Cabal loosened his sword in its scabbard and walked slowly forward. He wished he had a canteen of water with him: he was probably going to be speaking ghoulish soon and it always played havoc with his larynx. Some water to moisten his vocal cords would have been very helpful. He took up station upon a mound, under which lay the mouldering bones of a tribal shaman, and waited as the shadows flowed like ghost blood and the darkness grew deep.

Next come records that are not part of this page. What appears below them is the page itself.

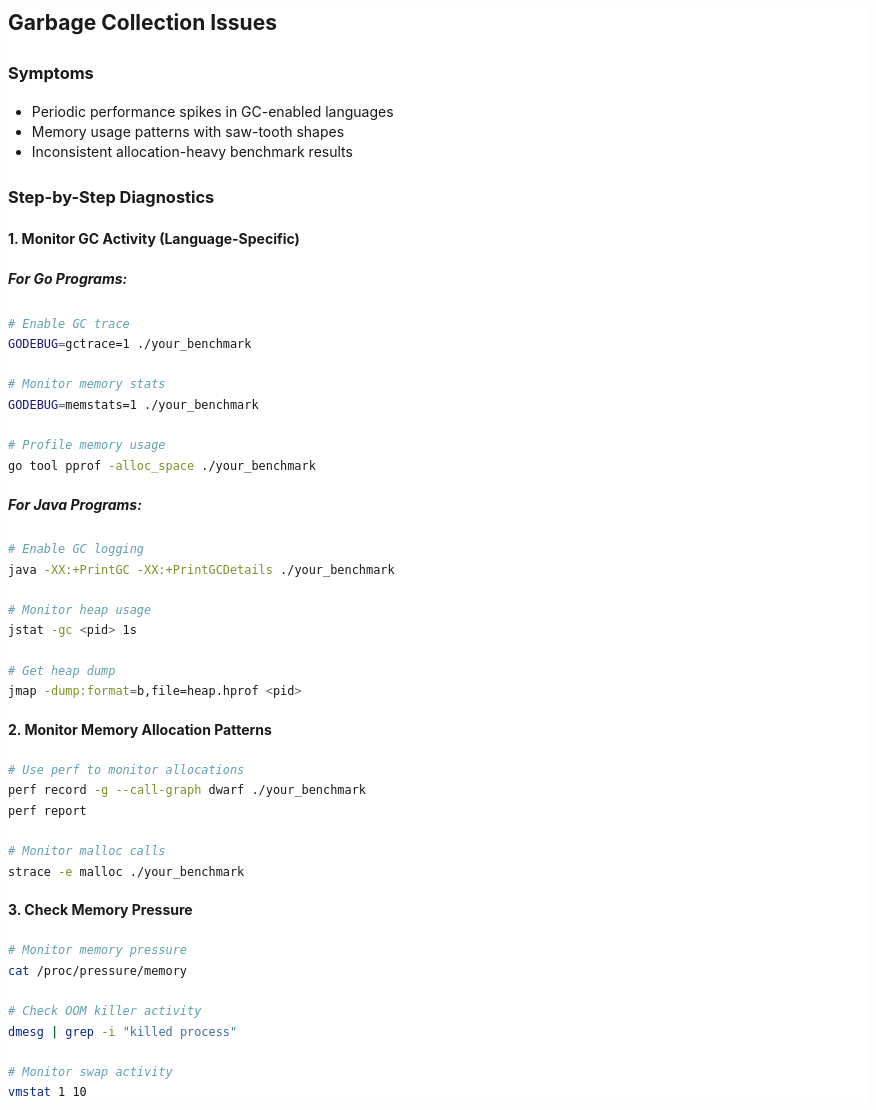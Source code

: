 
## Garbage Collection Issues

### Symptoms
- Periodic performance spikes in GC-enabled languages
- Memory usage patterns with saw-tooth shapes
- Inconsistent allocation-heavy benchmark results

### Step-by-Step Diagnostics

#### 1. Monitor GC Activity (Language-Specific)

##### For Go Programs:
```bash
# Enable GC trace
GODEBUG=gctrace=1 ./your_benchmark

# Monitor memory stats
GODEBUG=memstats=1 ./your_benchmark

# Profile memory usage
go tool pprof -alloc_space ./your_benchmark
```

##### For Java Programs:
```bash
# Enable GC logging
java -XX:+PrintGC -XX:+PrintGCDetails ./your_benchmark

# Monitor heap usage
jstat -gc <pid> 1s

# Get heap dump
jmap -dump:format=b,file=heap.hprof <pid>
```

#### 2. Monitor Memory Allocation Patterns
```bash
# Use perf to monitor allocations
perf record -g --call-graph dwarf ./your_benchmark
perf report

# Monitor malloc calls
strace -e malloc ./your_benchmark
```

#### 3. Check Memory Pressure
```bash
# Monitor memory pressure
cat /proc/pressure/memory

# Check OOM killer activity
dmesg | grep -i "killed process"

# Monitor swap activity
vmstat 1 10
```
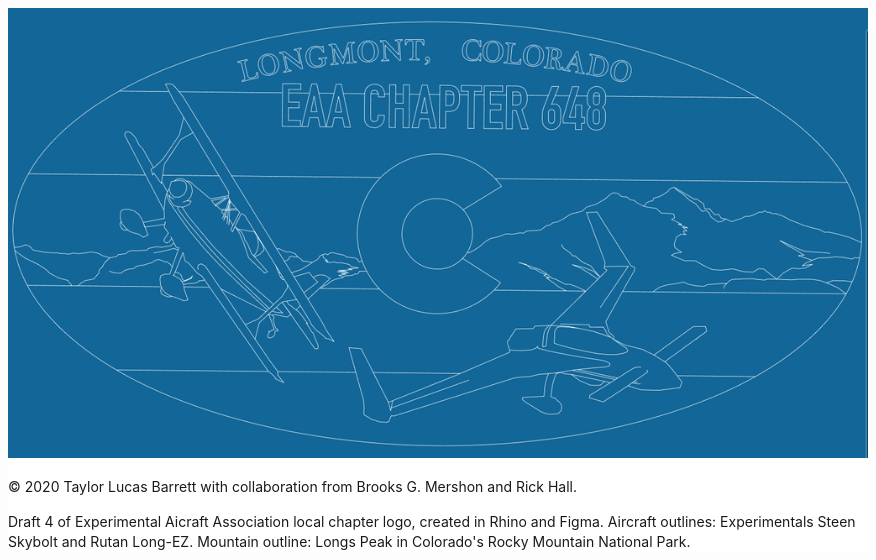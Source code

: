 <a href="https://github.com/taylorbarrett/logos-graphic-design"><img src="https://github.com/taylorbarrett/logos-graphic-design/raw/master/Screen%20Shot%202020-03-29%20at%2012.18.35%20PM.png" width="100%" alt="Favicon"></a>

© 2020 Taylor Lucas Barrett with collaboration from Brooks G. Mershon and Rick Hall.

Draft 4 of Experimental Aicraft Association local chapter logo, created in Rhino and Figma. Aircraft outlines: Experimentals Steen Skybolt and Rutan Long-EZ. Mountain outline: Longs Peak in Colorado's Rocky Mountain National Park. 
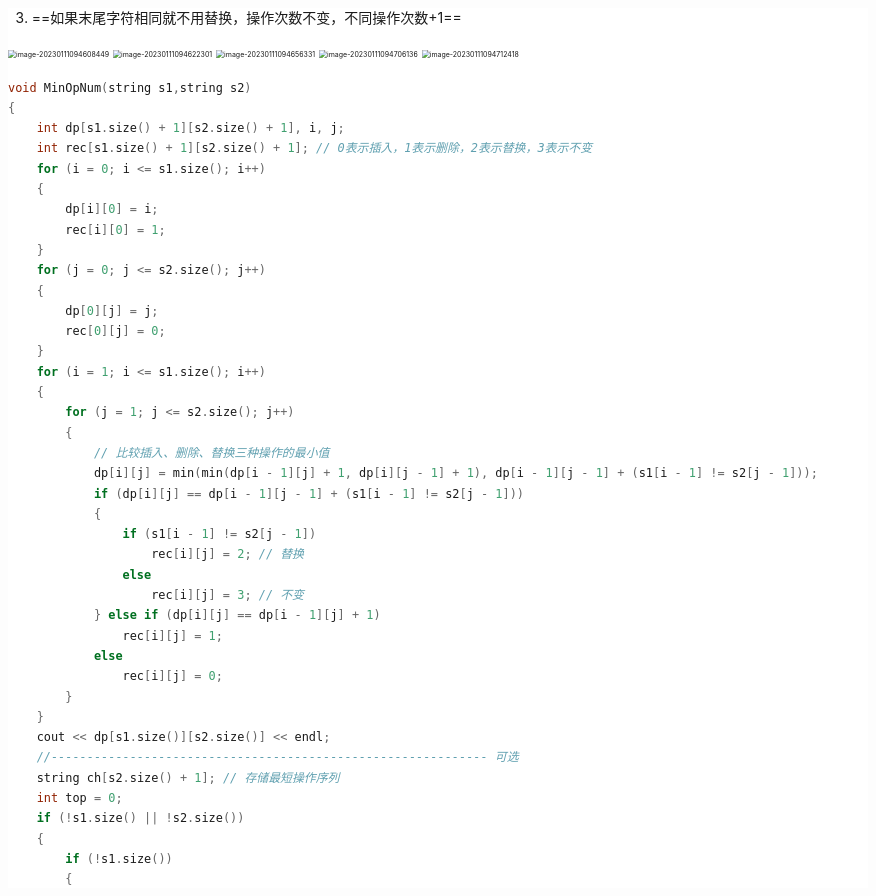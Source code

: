 
3. ==如果末尾字符相同就不用替换，操作次数不变，不同操作次数+1==

<img src="../好康的/image-20230111094608449.png" alt="image-20230111094608449" style="zoom:50%;" />





<img src="../好康的/image-20230111094622301.png" alt="image-20230111094622301" style="zoom:50%;" />





<img src="../好康的/image-20230111094656331.png" alt="image-20230111094656331" style="zoom:50%;" />



<img src="../好康的/image-20230111094706136.png" alt="image-20230111094706136" style="zoom:50%;" />



<img src="../好康的/image-20230111094712418.png" alt="image-20230111094712418" style="zoom:50%;" />





```c++
void MinOpNum(string s1,string s2)
{
    int dp[s1.size() + 1][s2.size() + 1], i, j;
    int rec[s1.size() + 1][s2.size() + 1]; // 0表示插入，1表示删除，2表示替换，3表示不变
    for (i = 0; i <= s1.size(); i++)
    {
        dp[i][0] = i;
        rec[i][0] = 1;
    }
    for (j = 0; j <= s2.size(); j++)
    {
        dp[0][j] = j;
        rec[0][j] = 0;
    }
    for (i = 1; i <= s1.size(); i++)
    {
        for (j = 1; j <= s2.size(); j++)
        {
            // 比较插入、删除、替换三种操作的最小值
            dp[i][j] = min(min(dp[i - 1][j] + 1, dp[i][j - 1] + 1), dp[i - 1][j - 1] + (s1[i - 1] != s2[j - 1]));
            if (dp[i][j] == dp[i - 1][j - 1] + (s1[i - 1] != s2[j - 1]))
            {
                if (s1[i - 1] != s2[j - 1])
                    rec[i][j] = 2; // 替换
                else
                    rec[i][j] = 3; // 不变
            } else if (dp[i][j] == dp[i - 1][j] + 1)
                rec[i][j] = 1;
            else
                rec[i][j] = 0;
        }
    }
    cout << dp[s1.size()][s2.size()] << endl;
    //------------------------------------------------------------- 可选
    string ch[s2.size() + 1]; // 存储最短操作序列
    int top = 0;
    if (!s1.size() || !s2.size())
    {
        if (!s1.size())
        {
```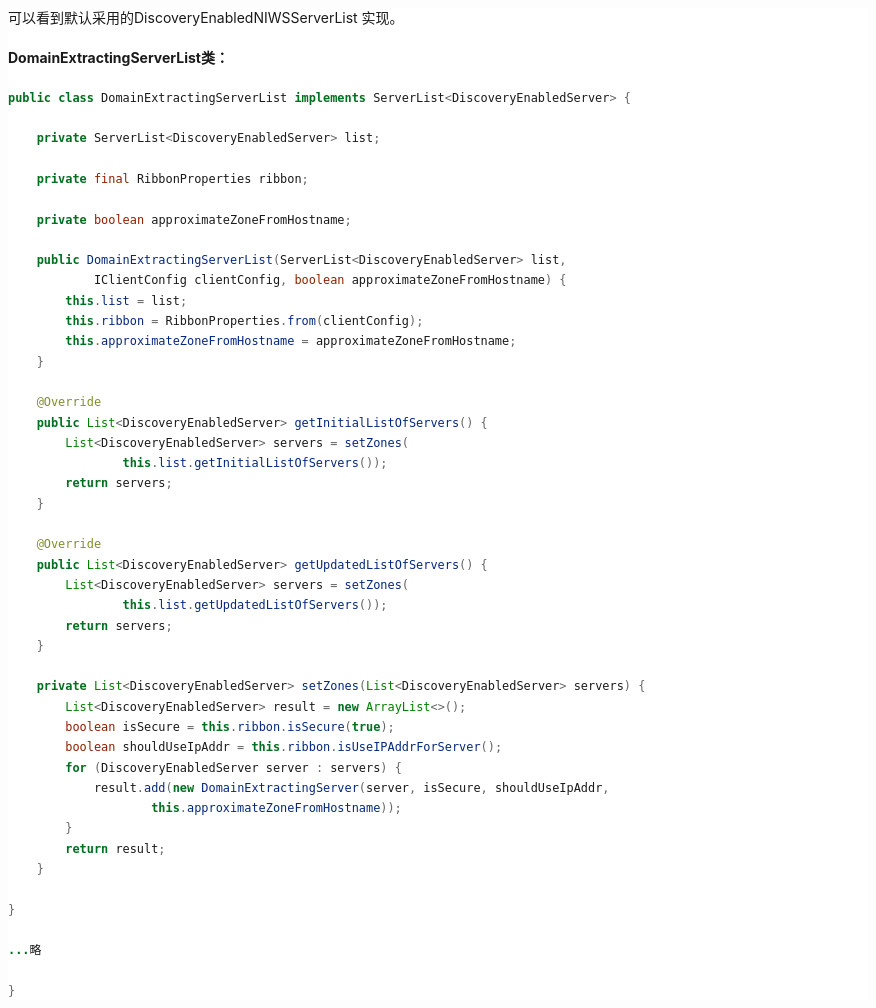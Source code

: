 可以看到默认采用的DiscoveryEnabledNIWSServerList 实现。

#### DomainExtractingServerList类：

```java
public class DomainExtractingServerList implements ServerList<DiscoveryEnabledServer> {

	private ServerList<DiscoveryEnabledServer> list;

	private final RibbonProperties ribbon;

	private boolean approximateZoneFromHostname;

	public DomainExtractingServerList(ServerList<DiscoveryEnabledServer> list,
			IClientConfig clientConfig, boolean approximateZoneFromHostname) {
		this.list = list;
		this.ribbon = RibbonProperties.from(clientConfig);
		this.approximateZoneFromHostname = approximateZoneFromHostname;
	}

	@Override
	public List<DiscoveryEnabledServer> getInitialListOfServers() {
		List<DiscoveryEnabledServer> servers = setZones(
				this.list.getInitialListOfServers());
		return servers;
	}

	@Override
	public List<DiscoveryEnabledServer> getUpdatedListOfServers() {
		List<DiscoveryEnabledServer> servers = setZones(
				this.list.getUpdatedListOfServers());
		return servers;
	}

	private List<DiscoveryEnabledServer> setZones(List<DiscoveryEnabledServer> servers) {
		List<DiscoveryEnabledServer> result = new ArrayList<>();
		boolean isSecure = this.ribbon.isSecure(true);
		boolean shouldUseIpAddr = this.ribbon.isUseIPAddrForServer();
		for (DiscoveryEnabledServer server : servers) {
			result.add(new DomainExtractingServer(server, isSecure, shouldUseIpAddr,
					this.approximateZoneFromHostname));
		}
		return result;
	}

}

...略

}

```
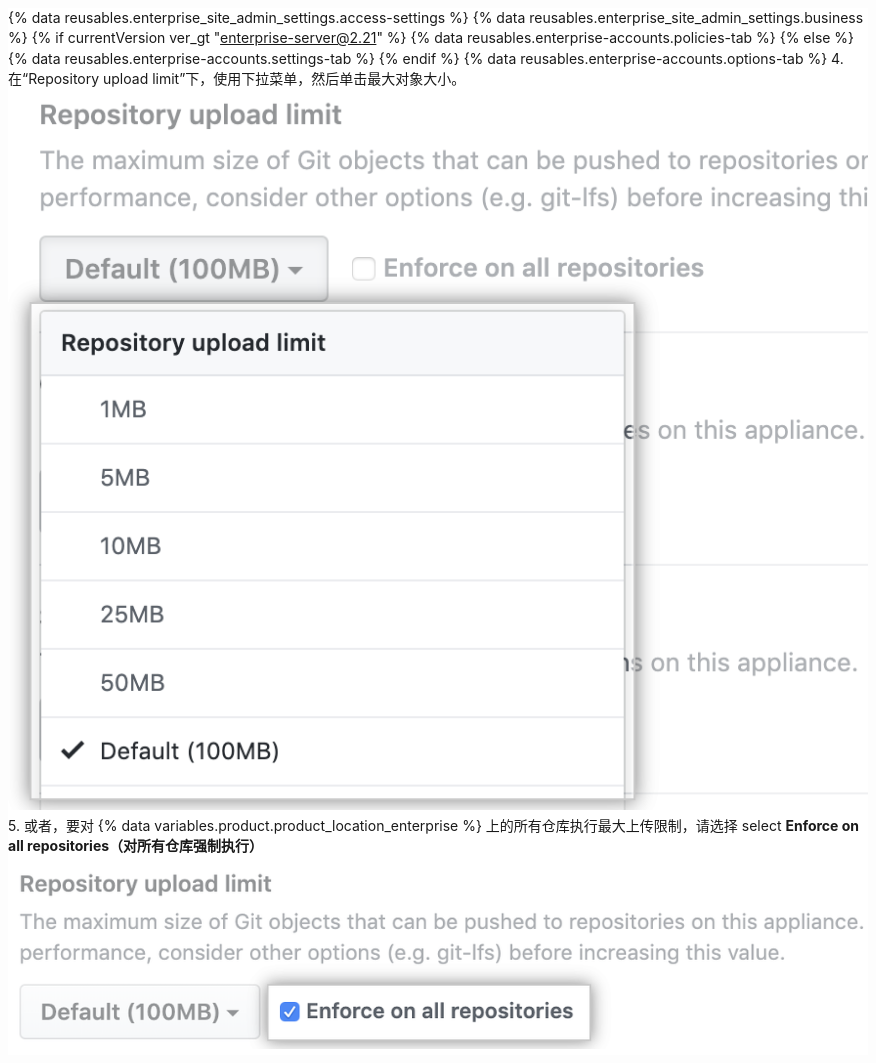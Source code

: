 {% data reusables.enterprise_site_admin_settings.access-settings %}
{% data reusables.enterprise_site_admin_settings.business %}
{% if currentVersion ver_gt "enterprise-server@2.21" %}
{% data reusables.enterprise-accounts.policies-tab %}
{% else %}
{% data reusables.enterprise-accounts.settings-tab %}
{% endif %}
{% data reusables.enterprise-accounts.options-tab %}
4. 在“Repository upload limit”下，使用下拉菜单，然后单击最大对象大小。 ![包含最大对象大小选项的下拉菜单](/assets/images/enterprise/site-admin-settings/repo-upload-limit-dropdown.png)
5. 或者，要对 {% data variables.product.product_location_enterprise %} 上的所有仓库执行最大上传限制，请选择 select **Enforce on all repositories（对所有仓库强制执行）** ![对所有仓库选项强制执行最大对象限制](/assets/images/enterprise/site-admin-settings/all-repo-upload-limit-option.png)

He was not sure when he first became aware of the eyes that watched him. They did not blink, nor did they move, but they watched him with unwavering intent as their faint phosphorescent glow, an unhealthy greenish yellow, slowly made them stand out from the growing gloom. While there was still light in the sky, he knew they would be too cautious to attack, so he decided that now would be a good time to start his entreaty to them.

He cleared his throat, and began with a creditable attempt at meeping: ‘I bear you no ill-will. I only seek counsel with one who lives in this place. My name is—’

‘I have told you once before,’ said a ghoulish voice from the shadows, and it spoke in English. ‘I know who you are, Johannes Cabal.’